- _Problem_: Look through the entries below and extract exactly the lines from the one containing "sem ataques. Outro" through the one containing "grande conhecimento sobre", ends included.

[Opening Data shown section]

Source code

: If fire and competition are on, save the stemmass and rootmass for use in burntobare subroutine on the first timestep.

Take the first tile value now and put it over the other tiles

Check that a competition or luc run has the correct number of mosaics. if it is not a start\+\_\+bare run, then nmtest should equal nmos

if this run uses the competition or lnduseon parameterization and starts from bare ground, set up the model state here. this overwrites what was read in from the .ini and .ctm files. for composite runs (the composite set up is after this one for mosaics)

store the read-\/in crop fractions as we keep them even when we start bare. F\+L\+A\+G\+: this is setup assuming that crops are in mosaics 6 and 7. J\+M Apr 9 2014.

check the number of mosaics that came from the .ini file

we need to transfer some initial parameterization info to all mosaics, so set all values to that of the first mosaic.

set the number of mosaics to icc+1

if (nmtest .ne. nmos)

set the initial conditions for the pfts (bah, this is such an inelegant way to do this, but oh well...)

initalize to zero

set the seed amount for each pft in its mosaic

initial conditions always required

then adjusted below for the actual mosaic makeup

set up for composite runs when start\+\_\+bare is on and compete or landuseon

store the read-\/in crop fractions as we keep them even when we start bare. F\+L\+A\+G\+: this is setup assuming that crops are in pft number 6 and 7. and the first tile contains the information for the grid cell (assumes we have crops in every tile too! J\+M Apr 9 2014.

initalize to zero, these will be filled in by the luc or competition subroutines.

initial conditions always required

[Closing Data shown section]
[Opening Data shown section]

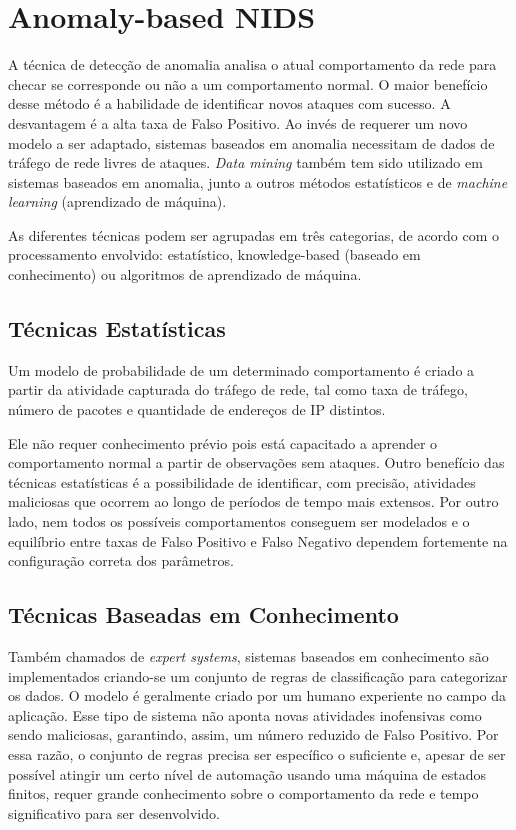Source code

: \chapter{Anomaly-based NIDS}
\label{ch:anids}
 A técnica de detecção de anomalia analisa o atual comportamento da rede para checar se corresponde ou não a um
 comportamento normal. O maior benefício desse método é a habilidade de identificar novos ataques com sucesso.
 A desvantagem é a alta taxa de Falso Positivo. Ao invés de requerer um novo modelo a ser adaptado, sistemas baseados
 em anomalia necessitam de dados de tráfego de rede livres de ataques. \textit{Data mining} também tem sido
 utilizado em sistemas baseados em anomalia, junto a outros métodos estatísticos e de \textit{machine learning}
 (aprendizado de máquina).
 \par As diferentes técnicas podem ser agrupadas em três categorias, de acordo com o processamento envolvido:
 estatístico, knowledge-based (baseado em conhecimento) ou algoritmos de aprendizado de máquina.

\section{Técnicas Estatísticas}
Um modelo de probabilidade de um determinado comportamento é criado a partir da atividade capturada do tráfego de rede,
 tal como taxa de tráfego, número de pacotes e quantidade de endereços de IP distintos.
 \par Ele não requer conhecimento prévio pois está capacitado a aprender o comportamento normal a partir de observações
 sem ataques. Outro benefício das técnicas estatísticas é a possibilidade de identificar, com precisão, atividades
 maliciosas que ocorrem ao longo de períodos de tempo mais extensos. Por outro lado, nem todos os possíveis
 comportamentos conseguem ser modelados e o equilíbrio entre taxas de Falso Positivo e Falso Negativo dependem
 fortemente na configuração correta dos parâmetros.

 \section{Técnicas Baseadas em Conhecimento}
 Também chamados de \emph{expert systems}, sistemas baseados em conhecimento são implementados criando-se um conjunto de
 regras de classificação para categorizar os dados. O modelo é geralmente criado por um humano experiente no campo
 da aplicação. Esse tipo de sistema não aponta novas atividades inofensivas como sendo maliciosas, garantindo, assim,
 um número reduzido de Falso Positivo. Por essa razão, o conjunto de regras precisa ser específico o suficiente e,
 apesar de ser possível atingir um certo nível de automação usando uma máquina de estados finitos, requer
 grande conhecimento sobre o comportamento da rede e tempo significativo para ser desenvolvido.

[Closing Data shown section]
[Opening Data shown section]

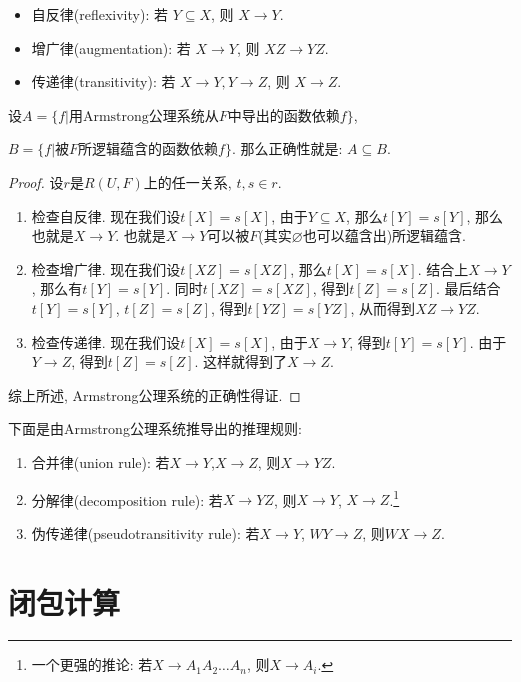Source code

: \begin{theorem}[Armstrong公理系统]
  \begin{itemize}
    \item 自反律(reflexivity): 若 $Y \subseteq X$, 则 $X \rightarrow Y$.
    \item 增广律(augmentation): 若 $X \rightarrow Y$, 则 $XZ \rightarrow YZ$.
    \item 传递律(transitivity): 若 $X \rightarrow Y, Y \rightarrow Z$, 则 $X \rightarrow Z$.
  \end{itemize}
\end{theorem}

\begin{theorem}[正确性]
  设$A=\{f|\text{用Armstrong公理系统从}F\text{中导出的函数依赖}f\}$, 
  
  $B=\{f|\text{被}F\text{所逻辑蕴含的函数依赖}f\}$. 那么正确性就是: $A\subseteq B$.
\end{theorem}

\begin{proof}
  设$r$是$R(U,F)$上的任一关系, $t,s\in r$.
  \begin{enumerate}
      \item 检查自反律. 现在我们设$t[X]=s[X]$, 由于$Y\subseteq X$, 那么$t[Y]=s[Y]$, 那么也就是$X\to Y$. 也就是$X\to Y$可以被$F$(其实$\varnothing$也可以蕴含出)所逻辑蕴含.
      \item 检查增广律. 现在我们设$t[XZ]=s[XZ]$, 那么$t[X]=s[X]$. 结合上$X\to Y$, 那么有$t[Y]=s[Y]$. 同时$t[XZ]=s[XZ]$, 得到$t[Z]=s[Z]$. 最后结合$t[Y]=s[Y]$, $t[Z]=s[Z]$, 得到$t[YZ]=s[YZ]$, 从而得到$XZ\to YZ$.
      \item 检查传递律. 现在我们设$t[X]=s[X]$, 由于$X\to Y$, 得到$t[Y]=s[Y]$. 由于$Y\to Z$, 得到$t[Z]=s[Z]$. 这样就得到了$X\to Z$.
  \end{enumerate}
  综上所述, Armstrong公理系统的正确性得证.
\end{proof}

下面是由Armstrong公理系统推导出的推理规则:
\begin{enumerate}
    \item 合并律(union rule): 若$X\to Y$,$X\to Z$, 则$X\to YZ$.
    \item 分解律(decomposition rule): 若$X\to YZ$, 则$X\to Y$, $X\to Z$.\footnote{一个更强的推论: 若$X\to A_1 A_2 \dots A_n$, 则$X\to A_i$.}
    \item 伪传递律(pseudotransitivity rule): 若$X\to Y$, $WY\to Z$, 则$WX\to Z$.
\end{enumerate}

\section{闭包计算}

[Closing Data shown section]

- _Your response_:
 sem ataques. Outro benefício das técnicas estatísticas é a possibilidade de identificar, com precisão, atividades
 maliciosas que ocorrem ao longo de períodos de tempo mais extensos. Por outro lado, nem todos os possíveis
 comportamentos conseguem ser modelados e o equilíbrio entre taxas de Falso Positivo e Falso Negativo dependem
 fortemente na configuração correta dos parâmetros.

 \section{Técnicas Baseadas em Conhecimento}
 Também chamados de \emph{expert systems}, sistemas baseados em conhecimento são implementados criando-se um conjunto de
 regras de classificação para categorizar os dados. O modelo é geralmente criado por um humano experiente no campo
 da aplicação. Esse tipo de sistema não aponta novas atividades inofensivas como sendo maliciosas, garantindo, assim,
 um número reduzido de Falso Positivo. Por essa razão, o conjunto de regras precisa ser específico o suficiente e,
 apesar de ser possível atingir um certo nível de automação usando uma máquina de estados finitos, requer
 grande conhecimento sobre o comportamento da rede e tempo significativo para ser desenvolvido.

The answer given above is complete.